> _WHAT IS EXPECTED_:
Copy, from the material below, each line where "службу" shows up.
^^^^^^^^
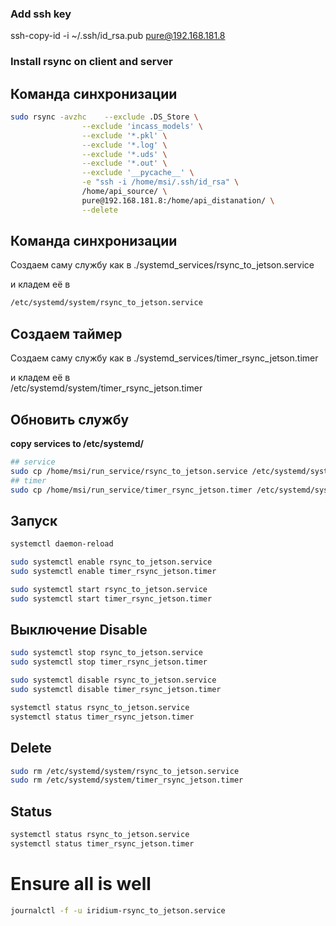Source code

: 
### Add ssh key
ssh-copy-id -i ~/.ssh/id_rsa.pub pure@192.168.181.8


### Install rsync on client and server

## Команда синхронизации  
```bash
sudo rsync -avzhc    --exclude .DS_Store \
                --exclude 'incass_models' \
                --exclude '*.pkl' \
                --exclude '*.log' \
                --exclude '*.uds' \
                --exclude '*.out' \
                --exclude '__pycache__' \
                -e "ssh -i /home/msi/.ssh/id_rsa" \
                /home/api_source/ \
                pure@192.168.181.8:/home/api_distanation/ \
                --delete
```

## Команда синхронизации
Создаем саму службу как в ./systemd_services/rsync_to_jetson.service

и кладем её в
```bash
/etc/systemd/system/rsync_to_jetson.service
```

## Создаем таймер
Создаем саму службу как в ./systemd_services/timer_rsync_jetson.timer  

и кладем её в  
/etc/systemd/system/timer_rsync_jetson.timer  


## Обновить службу
**copy services to /etc/systemd/**
```bash
## service
sudo cp /home/msi/run_service/rsync_to_jetson.service /etc/systemd/system/
## timer
sudo cp /home/msi/run_service/timer_rsync_jetson.timer /etc/systemd/system/
```


## Запуск 
```bash
systemctl daemon-reload

sudo systemctl enable rsync_to_jetson.service
sudo systemctl enable timer_rsync_jetson.timer

sudo systemctl start rsync_to_jetson.service
sudo systemctl start timer_rsync_jetson.timer
```

## Выключение Disable 
```bash
sudo systemctl stop rsync_to_jetson.service
sudo systemctl stop timer_rsync_jetson.timer

sudo systemctl disable rsync_to_jetson.service
sudo systemctl disable timer_rsync_jetson.timer

systemctl status rsync_to_jetson.service
systemctl status timer_rsync_jetson.timer
```
## Delete
```bash
sudo rm /etc/systemd/system/rsync_to_jetson.service
sudo rm /etc/systemd/system/timer_rsync_jetson.timer
```

## Status
```bash
systemctl status rsync_to_jetson.service
systemctl status timer_rsync_jetson.timer
```

# Ensure all is well
```bash
journalctl -f -u iridium-rsync_to_jetson.service
```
^^^^^^^^
> _SOLUTION TO THIS TASK_:
Создаем саму службу как в ./systemd_services/rsync_to_jetson.service
Создаем саму службу как в ./systemd_services/timer_rsync_jetson.timer  
## Обновить службу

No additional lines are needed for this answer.